TASK PROMPT> Check every line below for the string "chiffres", and copy the lines that contain it.

[Items from a dataset]
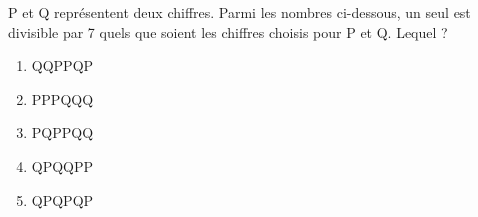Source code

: P et Q représentent deux chiffres. Parmi les nombres ci-dessous, un
seul est divisible par 7 quels que soient les chiffres choisis pour P
et Q. Lequel ?
\begin{multicols}{5}
  \begin{enumerate}[A/]
  \item QQPPQP
  \item PPPQQQ
  \item PQPPQQ
  \item QPQQPP
  \item QPQPQP
  \end{enumerate}
\end{multicols}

ANSWER BOX>
: P et Q représentent deux chiffres. Parmi les nombres ci-dessous, un
seul est divisible par 7 quels que soient les chiffres choisis pour P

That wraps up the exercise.